Samantha is a researcher working on the Amazon Carbon-dioxide Measurement (ACM) project. In this project, a wireless sensor network in the Amazon rainforest gathers environmental information. The Amazon rainforest stores an amount of carbon equivalent to a decade of global fossil fuel emissions, and it plays a crucial role in the world’s oxygen-transfer processes. Because of the huge size of this forest, changes in the forest affect not only the local environment but also global climate by altering wind and ocean current patterns. The goal of the ACM project is to help scientists better understand earth’s complex ecosystems and the impact of human activities.
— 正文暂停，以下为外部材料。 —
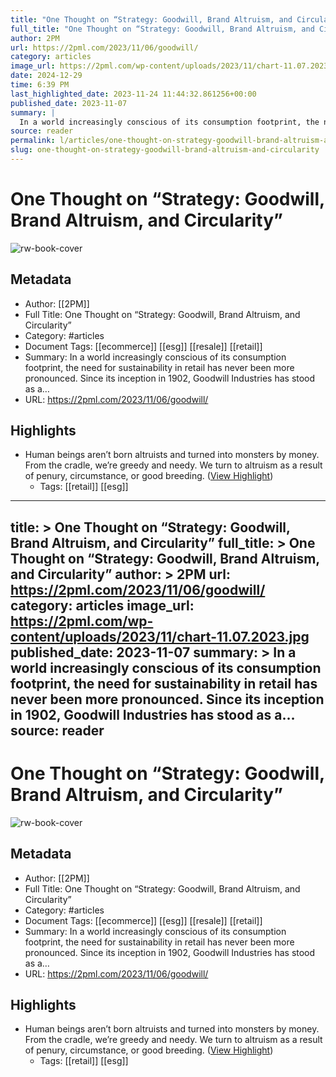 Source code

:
 ```yaml
---
title: "One Thought on “Strategy: Goodwill, Brand Altruism, and Circularity”"
full_title: "One Thought on “Strategy: Goodwill, Brand Altruism, and Circularity”"
author: 2PM
url: https://2pml.com/2023/11/06/goodwill/
category: articles
image_url: https://2pml.com/wp-content/uploads/2023/11/chart-11.07.2023.jpg
date: 2024-12-29
time: 6:39 PM
last_highlighted_date: 2023-11-24 11:44:32.861256+00:00
published_date: 2023-11-07
summary: |
  In a world increasingly conscious of its consumption footprint, the need for sustainability in retail has never been more pronounced. Since its inception in 1902, Goodwill Industries has stood as a…
source: reader
permalink: l/articles/one-thought-on-strategy-goodwill-brand-altruism-and-circularity
slug: one-thought-on-strategy-goodwill-brand-altruism-and-circularity
---
```

# One Thought on “Strategy: Goodwill, Brand Altruism, and Circularity”

![rw-book-cover](https://2pml.com/wp-content/uploads/2023/11/chart-11.07.2023.jpg)

## Metadata
- Author: [[2PM]]
- Full Title: One Thought on “Strategy: Goodwill, Brand Altruism, and Circularity”
- Category: #articles
- Document Tags: [[ecommerce]] [[esg]] [[resale]] [[retail]] 
- Summary: In a world increasingly conscious of its consumption footprint, the need for sustainability in retail has never been more pronounced. Since its inception in 1902, Goodwill Industries has stood as a…
- URL: https://2pml.com/2023/11/06/goodwill/

## Highlights
- Human beings aren’t born altruists and turned into monsters by money. From the cradle, we’re greedy and needy. We turn to altruism as a result of penury, circumstance, or good breeding. ([View Highlight](https://read.readwise.io/read/01hg0jamhc2esmdcth340g0qcr))
    - Tags: [[retail]] [[esg]] 


---
title: >
  One Thought on “Strategy: Goodwill, Brand Altruism, and Circularity”
full_title: >
  One Thought on “Strategy: Goodwill, Brand Altruism, and Circularity”
author: >
  2PM
url: https://2pml.com/2023/11/06/goodwill/
category: articles
image_url: https://2pml.com/wp-content/uploads/2023/11/chart-11.07.2023.jpg
published_date: 2023-11-07
summary: >
  In a world increasingly conscious of its consumption footprint, the need for sustainability in retail has never been more pronounced. Since its inception in 1902, Goodwill Industries has stood as a…
source: reader
---
# One Thought on “Strategy: Goodwill, Brand Altruism, and Circularity”

![rw-book-cover](https://2pml.com/wp-content/uploads/2023/11/chart-11.07.2023.jpg)

## Metadata
- Author: [[2PM]]
- Full Title: One Thought on “Strategy: Goodwill, Brand Altruism, and Circularity”
- Category: #articles
- Document Tags: [[ecommerce]] [[esg]] [[resale]] [[retail]] 
- Summary: In a world increasingly conscious of its consumption footprint, the need for sustainability in retail has never been more pronounced. Since its inception in 1902, Goodwill Industries has stood as a…
- URL: https://2pml.com/2023/11/06/goodwill/

## Highlights
- Human beings aren’t born altruists and turned into monsters by money. From the cradle, we’re greedy and needy. We turn to altruism as a result of penury, circumstance, or good breeding. ([View Highlight](https://read.readwise.io/read/01hg0jamhc2esmdcth340g0qcr))
    - Tags: [[retail]] [[esg]] 


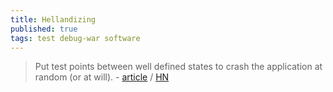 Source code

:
 ```yaml
---
title: Hellandizing
published: true
tags: test debug-war software
---
```

> Put test points between well defined states to crash the application at random (or at will). - [article](https://www.multicians.org/thvv/hellandizing.html) / [HN](https://news.ycombinator.com/item?id=39847940)
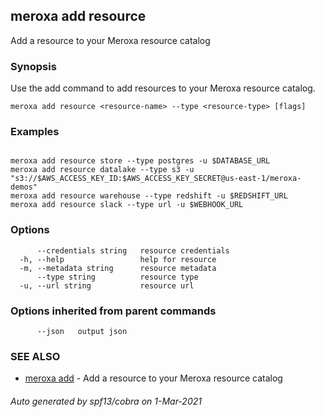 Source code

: ## meroxa add resource

Add a resource to your Meroxa resource catalog

### Synopsis

Use the add command to add resources to your Meroxa resource catalog.

```
meroxa add resource <resource-name> --type <resource-type> [flags]
```

### Examples

```

meroxa add resource store --type postgres -u $DATABASE_URL
meroxa add resource datalake --type s3 -u "s3://$AWS_ACCESS_KEY_ID:$AWS_ACCESS_KEY_SECRET@us-east-1/meroxa-demos"
meroxa add resource warehouse --type redshift -u $REDSHIFT_URL
meroxa add resource slack --type url -u $WEBHOOK_URL

```

### Options

```
      --credentials string   resource credentials
  -h, --help                 help for resource
  -m, --metadata string      resource metadata
      --type string          resource type
  -u, --url string           resource url
```

### Options inherited from parent commands

```
      --json   output json
```

### SEE ALSO

* [meroxa add](meroxa_add.md)	 - Add a resource to your Meroxa resource catalog

###### Auto generated by spf13/cobra on 1-Mar-2021
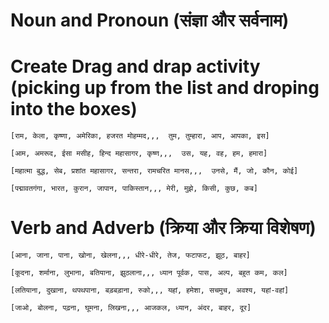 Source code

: # Noun and Pronoun (संज्ञा और सर्वनाम)

# Create Drag and drap activity (picking up from the list and droping into the boxes)
```
[राम, केला, कृष्णा, अमेरिका, हजरत मोहम्मद,,,  तुम, तुम्हारा, आप, आपका, इस]
```

```
[आम, अमरूद, ईसा मसीह, हिन्द महासागर, कृष्ण,,,  उस, यह, वह, हम, हमारा]
```

```
[महात्मा बुद्ध, सेब, प्रशांत महासागर, सन्तरा, रामचरित मानस,,,  उनसे, मैं, जो, कौन, कोई]
```

```
[पद्मावतगंगा, भारत, कुरान, जापान, पाकिस्तान,,, मेरी, मुझे, किसी, कुछ, कब]
```

# Verb and Adverb (क्रिया और क्रिया विशेषण)
```
[आना, जाना, पाना, खोना, खेलना,,, धीरे-धीरे, तेज, फटाफट, झूठ, बाहर]
```

```
[कूदना, शर्माना, लुभाना, बतियाना, झुठलाना,,, ध्यान पूर्वक, पास, अल्प, बहुत कम, कल]
```

```
[लतियाना, दुखाना, थपथपाना, बड़बड़ाना, रुको,,, यहां, हमेशा, सचमुच, अवश्य, यहां-वहां]
```

```
[जाओ, बोलना, पढ़ना, घूमना, लिखना,,, आजकल, ध्यान, अंदर, बाहर, दूर]
```



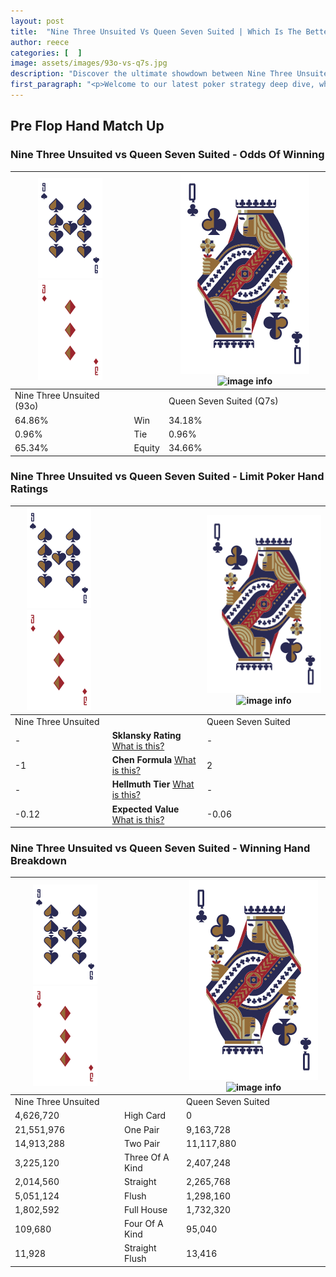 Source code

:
 ```yaml
---
layout: post
title:  "Nine Three Unsuited Vs Queen Seven Suited | Which Is The Better Hand In Poker? A Complete Guide"
author: reece
categories: [  ]
image: assets/images/93o-vs-q7s.jpg
description: "Discover the ultimate showdown between Nine Three Unsuited and Queen Seven Suited in poker! Uncover the odds, strategies, and scenarios where one hand triumphs over the other. Get ready to up your poker game with this thrilling analysis."
first_paragraph: "<p>Welcome to our latest poker strategy deep dive, where we're pitting two distinct hands against each other in a high-stakes showdown: Nine Three Unsuited vs Queen Seven Suited.</p><p>In the dynamic world of poker, every decision counts, and knowing which hand holds the upper hand is key to your success at the table.</p><p>In this article, we'll dissect these two hands, explore the scenarios where one dominates the other, and equip you with the knowledge to make strategic choices that can tip the odds in your favor.</p><p>Get ready to unravel the intriguing dynamics of these poker hands and elevate your game to new heights.</p>"
---
```




[comment]: # (sp0)

## Pre Flop Hand Match Up

<div class="table hand-ratings" markdown="1"> 



### Nine Three Unsuited vs Queen Seven Suited - Odds Of Winning


    
| ![image info](assets/images/hand1/9.png) ![image info](assets/images/hand1/3o.png) |  | ![image info](assets/images/hand2/Q.png) ![image info](assets/images/hand2/7s.png) |
| -------- | -------- | -------- |
| Nine Three Unsuited (93o) |  | Queen Seven Suited (Q7s) |
| 64.86% | Win | 34.18% |
| 0.96% | Tie | 0.96% |
| 65.34% | Equity | 34.66% |




[comment]: # (sp1)



### Nine Three Unsuited vs Queen Seven Suited - Limit Poker Hand Ratings


    
| ![image info](assets/images/hand1/9.png) ![image info](assets/images/hand1/3o.png) |  | ![image info](assets/images/hand2/Q.png) ![image info](assets/images/hand2/7s.png) |
| -------- | -------- | -------- |
| Nine Three Unsuited |  | Queen Seven Suited |
| - | **Sklansky Rating** [What is this?](/sklansky-rating-explained) | - |
| -1 | **Chen Formula** [What is this?](/chen-formula-explained) | 2 |
| - | **Hellmuth Tier** [What is this?](/Hellmuth-tier-explained) | - |
| -0.12 | **Expected Value** [What is this?](/expected-value-explained) | -0.06 |




[comment]: # (sp2)



### Nine Three Unsuited vs Queen Seven Suited - Winning Hand Breakdown


    
| ![image info](assets/images/hand1/9.png) ![image info](assets/images/hand1/3o.png) |  | ![image info](assets/images/hand2/Q.png) ![image info](assets/images/hand2/7s.png) |
| -------- | -------- | -------- |
| Nine Three Unsuited |  | Queen Seven Suited |
| 4,626,720 | High Card | 0 |
| 21,551,976 | One Pair | 9,163,728 |
| 14,913,288 | Two Pair | 11,117,880 |
| 3,225,120 | Three Of A Kind | 2,407,248 |
| 2,014,560 | Straight | 2,265,768 |
| 5,051,124 | Flush | 1,298,160 |
| 1,802,592 | Full House | 1,732,320 |
| 109,680 | Four Of A Kind | 95,040 |
| 11,928 | Straight Flush | 13,416 |




[comment]: # (sp3)



</div>

[comment]: # (sp4)



[comment]: # (sp5)


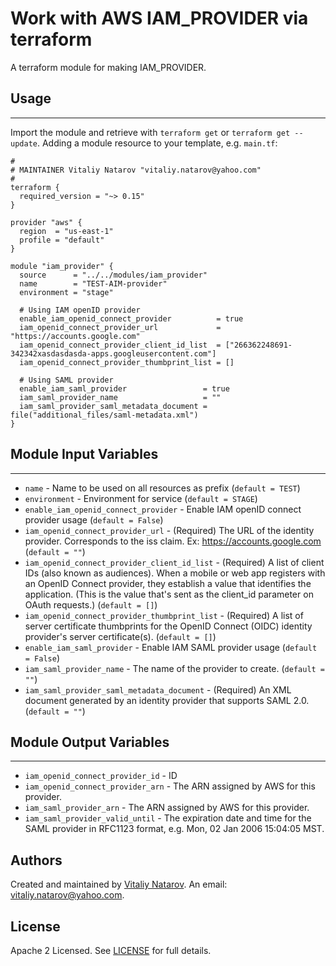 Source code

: # Work with AWS IAM_PROVIDER via terraform

A terraform module for making IAM_PROVIDER.


## Usage
----------------------
Import the module and retrieve with ```terraform get``` or ```terraform get --update```. Adding a module resource to your template, e.g. `main.tf`:

```
#
# MAINTAINER Vitaliy Natarov "vitaliy.natarov@yahoo.com"
#
terraform {
  required_version = "~> 0.15"
}

provider "aws" {
  region  = "us-east-1"
  profile = "default"
}

module "iam_provider" {
  source      = "../../modules/iam_provider"
  name        = "TEST-AIM-provider"
  environment = "stage"

  # Using IAM openID provider
  enable_iam_openid_connect_provider          = true
  iam_openid_connect_provider_url             = "https://accounts.google.com"
  iam_openid_connect_provider_client_id_list  = ["266362248691-342342xasdasdasda-apps.googleusercontent.com"]
  iam_openid_connect_provider_thumbprint_list = []

  # Using SAML provider
  enable_iam_saml_provider                 = true
  iam_saml_provider_name                   = ""
  iam_saml_provider_saml_metadata_document = file("additional_files/saml-metadata.xml")
}
```

## Module Input Variables
----------------------
- `name` - Name to be used on all resources as prefix (`default = TEST`)
- `environment` - Environment for service (`default = STAGE`)
- `enable_iam_openid_connect_provider` - Enable IAM openID connect provider usage (`default = False`)
- `iam_openid_connect_provider_url` - (Required) The URL of the identity provider. Corresponds to the iss claim. Ex: https://accounts.google.com (`default = ""`)
- `iam_openid_connect_provider_client_id_list` - (Required) A list of client IDs (also known as audiences). When a mobile or web app registers with an OpenID Connect provider, they establish a value that identifies the application. (This is the value that's sent as the client_id parameter on OAuth requests.) (`default = []`)
- `iam_openid_connect_provider_thumbprint_list` - (Required) A list of server certificate thumbprints for the OpenID Connect (OIDC) identity provider's server certificate(s). (`default = []`)
- `enable_iam_saml_provider` - Enable IAM SAML provider usage (`default = False`)
- `iam_saml_provider_name` - The name of the provider to create. (`default = ""`)
- `iam_saml_provider_saml_metadata_document` - (Required) An XML document generated by an identity provider that supports SAML 2.0. (`default = ""`)

## Module Output Variables
----------------------
- `iam_openid_connect_provider_id` - ID
- `iam_openid_connect_provider_arn` - The ARN assigned by AWS for this provider.
- `iam_saml_provider_arn` - The ARN assigned by AWS for this provider.
- `iam_saml_provider_valid_until` - The expiration date and time for the SAML provider in RFC1123 format, e.g. Mon, 02 Jan 2006 15:04:05 MST.


## Authors

Created and maintained by [Vitaliy Natarov](https://github.com/SebastianUA). An email: [vitaliy.natarov@yahoo.com](vitaliy.natarov@yahoo.com).

## License

Apache 2 Licensed. See [LICENSE](https://github.com/SebastianUA/terraform/blob/master/LICENSE) for full details.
Samantha has an important hypothesis and to test her hypothesis, she needs to find a subset of sensors in which each pair of sensors can communicate directly with each other. A sensor can communicate directly with any other sensor having distance at most \(d\) from it. In order for her experiments to be as accurate as possible, Samantha wants to choose as many sensors as possible.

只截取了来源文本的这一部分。